おいしさに関しては、スタンダードなラーメンのほか担担麺も秀逸とか。骨格となるスープの完成度が抜群に高いので、何を食べても抜群においしいと田中さんは言います。
「例えば『醤油拉麺』。鶏と牛骨による動物系スープに牡蠣のエキスを加えた味わいは、重層的で奥行きがある感動的なウマさです。麺も、味が異なる担担麺とは別に打った、滑らかな中細タイプを使用。このスープと麺のコンビネーションがまた最高なんですよ」(田中さん)

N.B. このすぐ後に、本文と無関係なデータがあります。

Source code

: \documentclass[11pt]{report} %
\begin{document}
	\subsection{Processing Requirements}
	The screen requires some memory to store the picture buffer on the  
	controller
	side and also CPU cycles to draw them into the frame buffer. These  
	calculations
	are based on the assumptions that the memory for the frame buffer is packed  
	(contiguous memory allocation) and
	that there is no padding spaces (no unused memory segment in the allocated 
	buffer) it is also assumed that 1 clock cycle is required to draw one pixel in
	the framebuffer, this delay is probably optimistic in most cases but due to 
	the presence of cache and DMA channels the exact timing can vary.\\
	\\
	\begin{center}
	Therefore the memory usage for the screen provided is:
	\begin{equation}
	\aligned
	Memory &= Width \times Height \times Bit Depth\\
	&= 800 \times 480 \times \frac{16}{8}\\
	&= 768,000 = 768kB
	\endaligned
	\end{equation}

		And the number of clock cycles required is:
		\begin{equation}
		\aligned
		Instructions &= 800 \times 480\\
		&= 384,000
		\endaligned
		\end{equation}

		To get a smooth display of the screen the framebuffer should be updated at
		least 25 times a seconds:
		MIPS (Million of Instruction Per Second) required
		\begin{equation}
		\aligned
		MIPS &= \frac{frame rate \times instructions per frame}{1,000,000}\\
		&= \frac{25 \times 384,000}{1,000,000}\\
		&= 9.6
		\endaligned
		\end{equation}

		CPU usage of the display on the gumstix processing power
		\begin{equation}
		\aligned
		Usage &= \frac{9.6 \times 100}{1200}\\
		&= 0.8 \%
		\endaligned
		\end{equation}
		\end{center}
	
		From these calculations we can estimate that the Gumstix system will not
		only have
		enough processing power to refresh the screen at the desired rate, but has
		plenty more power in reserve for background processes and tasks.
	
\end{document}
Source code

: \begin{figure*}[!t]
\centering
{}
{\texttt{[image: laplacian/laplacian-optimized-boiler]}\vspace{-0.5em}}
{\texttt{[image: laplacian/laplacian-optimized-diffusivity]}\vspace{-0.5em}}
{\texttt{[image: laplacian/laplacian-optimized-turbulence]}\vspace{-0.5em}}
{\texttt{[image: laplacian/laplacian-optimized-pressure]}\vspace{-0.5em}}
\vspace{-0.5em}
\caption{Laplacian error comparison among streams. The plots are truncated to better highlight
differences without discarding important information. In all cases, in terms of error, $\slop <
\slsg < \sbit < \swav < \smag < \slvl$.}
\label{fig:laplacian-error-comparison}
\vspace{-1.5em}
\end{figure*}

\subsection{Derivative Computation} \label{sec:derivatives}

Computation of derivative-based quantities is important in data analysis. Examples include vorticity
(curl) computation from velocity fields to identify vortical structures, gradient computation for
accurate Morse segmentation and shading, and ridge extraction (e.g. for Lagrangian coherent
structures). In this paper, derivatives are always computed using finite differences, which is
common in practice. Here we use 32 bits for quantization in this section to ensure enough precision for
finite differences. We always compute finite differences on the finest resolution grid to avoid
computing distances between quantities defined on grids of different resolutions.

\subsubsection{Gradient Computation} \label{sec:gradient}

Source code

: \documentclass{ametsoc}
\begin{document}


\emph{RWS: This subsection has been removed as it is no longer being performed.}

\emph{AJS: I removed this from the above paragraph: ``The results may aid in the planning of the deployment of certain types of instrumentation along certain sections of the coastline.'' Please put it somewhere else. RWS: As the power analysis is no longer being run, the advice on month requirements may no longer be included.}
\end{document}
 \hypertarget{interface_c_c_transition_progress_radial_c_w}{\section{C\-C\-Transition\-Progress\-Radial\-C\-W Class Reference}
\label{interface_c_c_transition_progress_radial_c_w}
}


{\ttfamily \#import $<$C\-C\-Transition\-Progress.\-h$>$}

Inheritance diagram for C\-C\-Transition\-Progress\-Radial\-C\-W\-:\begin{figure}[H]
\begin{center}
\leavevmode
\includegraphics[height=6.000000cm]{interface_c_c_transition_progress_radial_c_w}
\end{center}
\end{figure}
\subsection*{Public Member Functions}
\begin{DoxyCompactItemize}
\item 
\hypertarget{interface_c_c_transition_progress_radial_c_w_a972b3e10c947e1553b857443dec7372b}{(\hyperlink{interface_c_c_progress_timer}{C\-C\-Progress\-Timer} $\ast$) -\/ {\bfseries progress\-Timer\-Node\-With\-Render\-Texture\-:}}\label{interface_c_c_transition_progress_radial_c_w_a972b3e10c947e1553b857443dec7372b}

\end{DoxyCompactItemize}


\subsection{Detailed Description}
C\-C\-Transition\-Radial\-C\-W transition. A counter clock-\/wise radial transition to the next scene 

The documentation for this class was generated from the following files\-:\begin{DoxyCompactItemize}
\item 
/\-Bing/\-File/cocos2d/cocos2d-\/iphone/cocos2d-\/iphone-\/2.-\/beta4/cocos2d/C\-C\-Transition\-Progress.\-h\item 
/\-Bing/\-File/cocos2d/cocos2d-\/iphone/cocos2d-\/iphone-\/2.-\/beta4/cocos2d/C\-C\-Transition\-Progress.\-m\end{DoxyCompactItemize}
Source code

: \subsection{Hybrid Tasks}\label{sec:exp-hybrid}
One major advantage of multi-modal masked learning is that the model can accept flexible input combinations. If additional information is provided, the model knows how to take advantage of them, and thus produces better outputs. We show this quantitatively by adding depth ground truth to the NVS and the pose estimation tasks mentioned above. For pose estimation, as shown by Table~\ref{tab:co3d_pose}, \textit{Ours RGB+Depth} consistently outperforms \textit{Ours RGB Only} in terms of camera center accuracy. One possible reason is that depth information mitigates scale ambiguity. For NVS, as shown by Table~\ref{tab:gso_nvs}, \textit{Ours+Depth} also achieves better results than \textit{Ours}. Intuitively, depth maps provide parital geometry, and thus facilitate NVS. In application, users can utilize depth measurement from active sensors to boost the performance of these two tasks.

田中さんは、この醤油拉麺あっての担担麺であるとも。ハイレベルなスープから生み出される担担麺に関しては、もはや”世界一”と断言するその味とは?
「店主の齋藤一将さんは、ホテルの高級中華レストランを経て、カリスマ的人気を誇った伝説のラーメン店で腕を振るっていた名手。担担麺の味のベースになる芝麻醤(チーマージャン)も手作りする本格派で、スープと麺は専門店ならではの高い完成度。本格的な中華料理店であってもスープはそこまで凝ったものではないし、自家製麺であることは稀。僕はこれよりおいしい担担麺を食べたことはありません」(田中さん)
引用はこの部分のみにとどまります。